- Work item -
Only the lines containing "config" should appear in the answer, copied from the listing below.
========================================================================
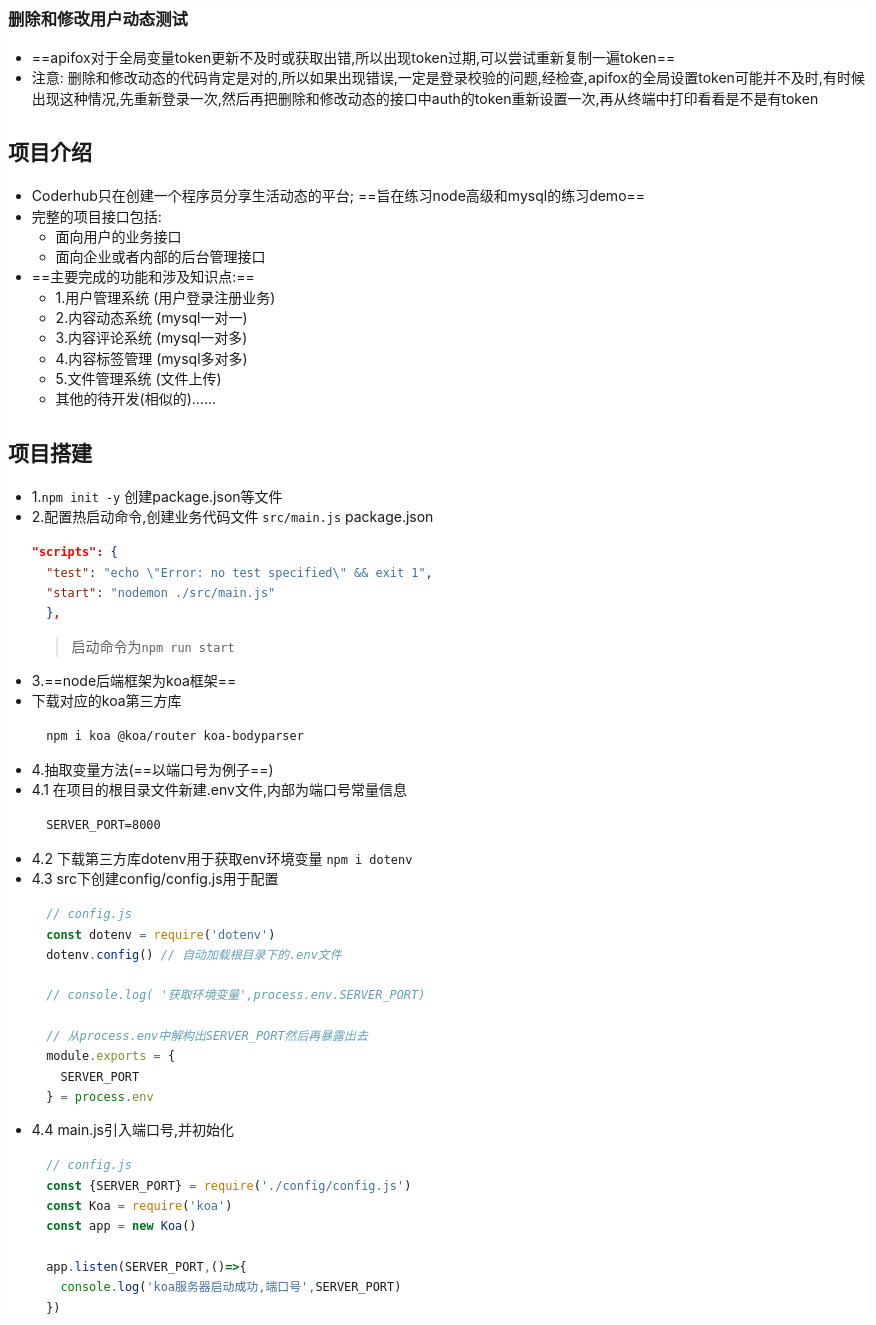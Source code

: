 ### 删除和修改用户动态测试
- ==apifox对于全局变量token更新不及时或获取出错,所以出现token过期,可以尝试重新复制一遍token==
- 注意: 删除和修改动态的代码肯定是对的,所以如果出现错误,一定是登录校验的问题,经检查,apifox的全局设置token可能并不及时,有时候出现这种情况,先重新登录一次,然后再把删除和修改动态的接口中auth的token重新设置一次,再从终端中打印看看是不是有token
## 项目介绍
- Coderhub只在创建一个程序员分享生活动态的平台; ==旨在练习node高级和mysql的练习demo==
- 完整的项目接口包括:
  - 面向用户的业务接口
  - 面向企业或者内部的后台管理接口
- ==主要完成的功能和涉及知识点:==
  - 1.用户管理系统 (用户登录注册业务)
  - 2.内容动态系统 (mysql一对一)
  - 3.内容评论系统 (mysql一对多)
  - 4.内容标签管理 (mysql多对多)
  - 5.文件管理系统 (文件上传)
  - 其他的待开发(相似的)......
## 项目搭建
- 1.`npm init -y` 创建package.json等文件
- 2.配置热启动命令,创建业务代码文件 `src/main.js`
    package.json
    ```json
    "scripts": {
      "test": "echo \"Error: no test specified\" && exit 1",
      "start": "nodemon ./src/main.js"
      },
    ```
    > 启动命令为`npm run start`
- 3.==node后端框架为koa框架==
- 下载对应的koa第三方库
  ```
    npm i koa @koa/router koa-bodyparser
  ```
- 4.抽取变量方法(==以端口号为例子==)
- 4.1 在项目的根目录文件新建.env文件,内部为端口号常量信息
  ```
    SERVER_PORT=8000
  ```
- 4.2 下载第三方库dotenv用于获取env环境变量 `npm i dotenv`
- 4.3 src下创建config/config.js用于配置
  ```js
    // config.js
    const dotenv = require('dotenv')
    dotenv.config() // 自动加载根目录下的.env文件

    // console.log( '获取环境变量',process.env.SERVER_PORT)

    // 从process.env中解构出SERVER_PORT然后再暴露出去
    module.exports = {
      SERVER_PORT
    } = process.env
  ```
- 4.4 main.js引入端口号,并初始化
  ```js
    // config.js
    const {SERVER_PORT} = require('./config/config.js')
    const Koa = require('koa')
    const app = new Koa()

    app.listen(SERVER_PORT,()=>{
      console.log('koa服务器启动成功,端口号',SERVER_PORT)
    })
  ```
========================================================================
- Exercise answer -
- 4.3 src下创建config/config.js用于配置
    // config.js
    dotenv.config() // 自动加载根目录下的.env文件
    // config.js
    const {SERVER_PORT} = require('./config/config.js')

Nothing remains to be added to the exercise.